*** Excerpted data ***
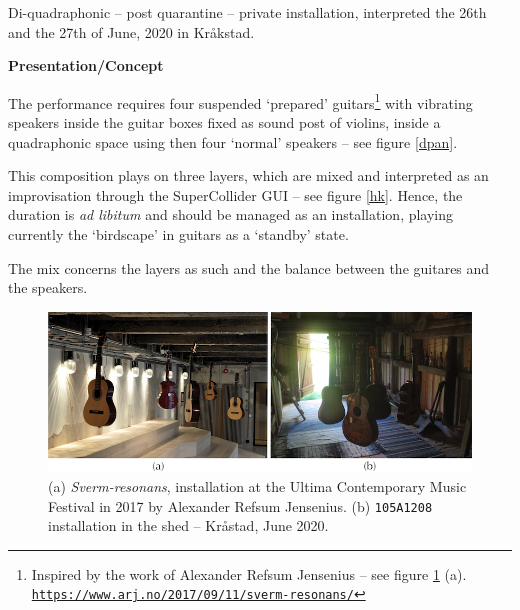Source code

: Di-quadraphonic -- post quarantine -- private installation, interpreted the 26th and the 27th of June, 2020 in Kr\aa kstad.

\bigskip

\noindent \textbf{{\large Presentation/Concept}}
\hrulefill

\bigskip

The performance requires four suspended `prepared' guitars\footnote{Inspired by the work of Alexander Refsum Jensenius -- see figure \ref{arj} (a). \\ \href{https://www.arj.no/2017/09/11/sverm-resonans/}{\scriptsize{\texttt{https://www.arj.no/2017/09/11/sverm-resonans/}}}
} with vibrating speakers inside the guitar boxes fixed as sound post of violins, inside a quadraphonic space using then four `normal' speakers -- see figure \ref{dpan}.

This composition plays on three layers, which are mixed and interpreted as an improvisation through the SuperCollider GUI -- see figure \ref{hk}. Hence, the duration is \textit{ad libitum} and should be managed as an installation, playing currently the `birdscape' in guitars as a `standby' state. 

The mix concerns the layers as such and the balance between the guitares and the speakers.

 \begin{figure}[hbt]
\begin{center}
	\includegraphics[width=\textwidth]{img/6757}		
\caption{(a) \textit{Sverm-resonans}, installation at the Ultima Contemporary Music Festival in 2017 by Alexander Refsum Jensenius. (b) \texttt{105A1208} installation in the shed -- Kr\aa stad, June 2020.}
\label{arj}
\end{center}
\end{figure}

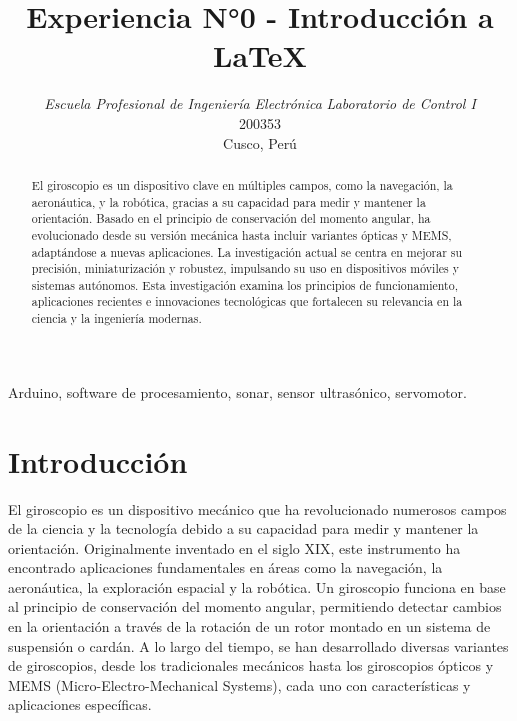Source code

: \documentclass[conference]{IEEEtran}
\begin{document}
\title{Experiencia N°0 - Introducción a \LaTeX}
\author{
\textit{Escuela Profesional de Ingeniería Electrónica}
\textit{Laboratorio de Control I}\\
200353 \\
Cusco, Perú}

\maketitle

\begin{abstract}
El giroscopio es un dispositivo clave en múltiples campos, como la navegación, la aeronáutica, y la robótica, gracias a su capacidad para medir y mantener la orientación. Basado en el principio de conservación del momento angular, ha evolucionado desde su versión mecánica hasta incluir variantes ópticas y MEMS, adaptándose a nuevas aplicaciones. La investigación actual se centra en mejorar su precisión, miniaturización y robustez, impulsando su uso en dispositivos móviles y sistemas autónomos. Esta investigación examina los principios de funcionamiento, aplicaciones recientes e innovaciones tecnológicas que fortalecen su relevancia en la ciencia y la ingeniería modernas.
\end{abstract}

\begin{IEEEkeywords}
Arduino, software de procesamiento, sonar, sensor ultrasónico, servomotor.
\end{IEEEkeywords}

\section{Introducción}
El giroscopio es un dispositivo mecánico que ha revolucionado numerosos campos de la ciencia y la tecnología debido a su capacidad para medir y mantener la orientación. Originalmente inventado en el siglo XIX, este instrumento ha encontrado aplicaciones fundamentales en áreas como la navegación, la aeronáutica, la exploración espacial y la robótica. Un giroscopio funciona en base al principio de conservación del momento angular, permitiendo detectar cambios en la orientación a través de la rotación de un rotor montado en un sistema de suspensión o cardán. A lo largo del tiempo, se han desarrollado diversas variantes de giroscopios, desde los tradicionales mecánicos hasta los giroscopios ópticos y MEMS (Micro-Electro-Mechanical Systems), cada uno con características y aplicaciones específicas. \cite{ecolocalizacion}
\end{document}
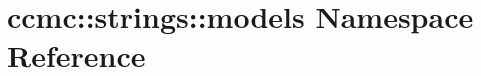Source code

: \hypertarget{namespaceccmc_1_1strings_1_1models}{\section{ccmc\-:\-:strings\-:\-:models Namespace Reference}
\label{namespaceccmc_1_1strings_1_1models}
}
***
■ Your goal: For this exercise, return the data above exactly and leave every picture out.

■ Reply:
Source code

: Di-quadraphonic -- post quarantine -- private installation, interpreted the 26th and the 27th of June, 2020 in Kr\aa kstad.

\bigskip

\noindent \textbf{{\large Presentation/Concept}}
\hrulefill

\bigskip

The performance requires four suspended `prepared' guitars\footnote{Inspired by the work of Alexander Refsum Jensenius -- see figure \ref{arj} (a). \\ \href{https://www.arj.no/2017/09/11/sverm-resonans/}{\scriptsize{\texttt{https://www.arj.no/2017/09/11/sverm-resonans/}}}
} with vibrating speakers inside the guitar boxes fixed as sound post of violins, inside a quadraphonic space using then four `normal' speakers -- see figure \ref{dpan}.

This composition plays on three layers, which are mixed and interpreted as an improvisation through the SuperCollider GUI -- see figure \ref{hk}. Hence, the duration is \textit{ad libitum} and should be managed as an installation, playing currently the `birdscape' in guitars as a `standby' state. 

The mix concerns the layers as such and the balance between the guitares and the speakers.

 \begin{figure}[hbt]
\begin{center}
	\includegraphics[width=\textwidth]{img/6757}		
\caption{(a) \textit{Sverm-resonans}, installation at the Ultima Contemporary Music Festival in 2017 by Alexander Refsum Jensenius. (b) \texttt{105A1208} installation in the shed -- Kr\aa stad, June 2020.}
\label{arj}
\end{center}
\end{figure}

Source code

: \documentclass[conference]{IEEEtran}
\begin{document}
\title{Experiencia N°0 - Introducción a \LaTeX}
\author{
\textit{Escuela Profesional de Ingeniería Electrónica}
\textit{Laboratorio de Control I}\\
200353 \\
Cusco, Perú}

\maketitle

\begin{abstract}
El giroscopio es un dispositivo clave en múltiples campos, como la navegación, la aeronáutica, y la robótica, gracias a su capacidad para medir y mantener la orientación. Basado en el principio de conservación del momento angular, ha evolucionado desde su versión mecánica hasta incluir variantes ópticas y MEMS, adaptándose a nuevas aplicaciones. La investigación actual se centra en mejorar su precisión, miniaturización y robustez, impulsando su uso en dispositivos móviles y sistemas autónomos. Esta investigación examina los principios de funcionamiento, aplicaciones recientes e innovaciones tecnológicas que fortalecen su relevancia en la ciencia y la ingeniería modernas.
\end{abstract}

\begin{IEEEkeywords}
Arduino, software de procesamiento, sonar, sensor ultrasónico, servomotor.
\end{IEEEkeywords}

\section{Introducción}
El giroscopio es un dispositivo mecánico que ha revolucionado numerosos campos de la ciencia y la tecnología debido a su capacidad para medir y mantener la orientación. Originalmente inventado en el siglo XIX, este instrumento ha encontrado aplicaciones fundamentales en áreas como la navegación, la aeronáutica, la exploración espacial y la robótica. Un giroscopio funciona en base al principio de conservación del momento angular, permitiendo detectar cambios en la orientación a través de la rotación de un rotor montado en un sistema de suspensión o cardán. A lo largo del tiempo, se han desarrollado diversas variantes de giroscopios, desde los tradicionales mecánicos hasta los giroscopios ópticos y MEMS (Micro-Electro-Mechanical Systems), cada uno con características y aplicaciones específicas. \cite{ecolocalizacion}
\end{document}
Source code

: \hypertarget{namespaceccmc_1_1strings_1_1models}{\section{ccmc\-:\-:strings\-:\-:models Namespace Reference}
\label{namespaceccmc_1_1strings_1_1models}
}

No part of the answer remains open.